◆ **Instructions to follow**:
Repeat exactly, and only, the lines running from the one that holds "- [ ] 함수가 한 가지 일만 하도록 최대한 작게 만들 것" to the end of the records.

◆ **Extracted entries**:
· · ·
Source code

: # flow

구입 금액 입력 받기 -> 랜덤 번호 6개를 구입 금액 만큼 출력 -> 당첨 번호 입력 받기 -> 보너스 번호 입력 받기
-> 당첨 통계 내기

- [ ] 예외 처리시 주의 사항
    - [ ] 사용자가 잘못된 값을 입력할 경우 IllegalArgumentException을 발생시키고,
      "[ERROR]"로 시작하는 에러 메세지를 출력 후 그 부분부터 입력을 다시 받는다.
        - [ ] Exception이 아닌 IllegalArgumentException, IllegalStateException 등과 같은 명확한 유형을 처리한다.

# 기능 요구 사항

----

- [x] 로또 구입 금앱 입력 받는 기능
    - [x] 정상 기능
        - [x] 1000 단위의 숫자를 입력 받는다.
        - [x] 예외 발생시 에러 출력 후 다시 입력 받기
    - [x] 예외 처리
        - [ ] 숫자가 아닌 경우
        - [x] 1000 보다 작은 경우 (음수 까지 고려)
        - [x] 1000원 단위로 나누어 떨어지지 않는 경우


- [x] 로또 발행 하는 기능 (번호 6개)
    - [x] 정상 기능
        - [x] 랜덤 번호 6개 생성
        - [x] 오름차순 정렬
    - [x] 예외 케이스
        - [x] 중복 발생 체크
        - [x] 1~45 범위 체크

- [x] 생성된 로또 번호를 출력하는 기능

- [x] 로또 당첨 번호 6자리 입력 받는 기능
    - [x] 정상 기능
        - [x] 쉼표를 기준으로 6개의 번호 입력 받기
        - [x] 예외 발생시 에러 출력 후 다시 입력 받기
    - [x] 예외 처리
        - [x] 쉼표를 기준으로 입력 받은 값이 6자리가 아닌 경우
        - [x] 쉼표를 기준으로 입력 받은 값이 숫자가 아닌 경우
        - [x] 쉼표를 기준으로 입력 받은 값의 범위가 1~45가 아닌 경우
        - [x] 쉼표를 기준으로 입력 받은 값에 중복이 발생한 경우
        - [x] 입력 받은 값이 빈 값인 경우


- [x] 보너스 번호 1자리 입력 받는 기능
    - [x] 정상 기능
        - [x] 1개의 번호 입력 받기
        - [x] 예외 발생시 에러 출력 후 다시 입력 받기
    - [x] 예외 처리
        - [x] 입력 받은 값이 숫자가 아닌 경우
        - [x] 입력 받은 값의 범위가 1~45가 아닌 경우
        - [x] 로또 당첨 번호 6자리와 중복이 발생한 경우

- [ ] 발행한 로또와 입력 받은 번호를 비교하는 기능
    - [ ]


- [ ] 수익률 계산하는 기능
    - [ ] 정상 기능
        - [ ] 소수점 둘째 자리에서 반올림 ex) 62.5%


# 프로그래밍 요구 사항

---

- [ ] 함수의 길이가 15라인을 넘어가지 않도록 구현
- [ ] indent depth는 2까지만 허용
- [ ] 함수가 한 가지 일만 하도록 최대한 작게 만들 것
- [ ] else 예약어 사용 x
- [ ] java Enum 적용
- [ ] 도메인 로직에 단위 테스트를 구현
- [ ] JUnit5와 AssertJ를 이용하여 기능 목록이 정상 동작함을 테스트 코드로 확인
· · ·
◆ **Task answer**:
- [ ] 함수가 한 가지 일만 하도록 최대한 작게 만들 것
- [ ] else 예약어 사용 x
- [ ] java Enum 적용
- [ ] 도메인 로직에 단위 테스트를 구현
- [ ] JUnit5와 AssertJ를 이용하여 기능 목록이 정상 동작함을 테스트 코드로 확인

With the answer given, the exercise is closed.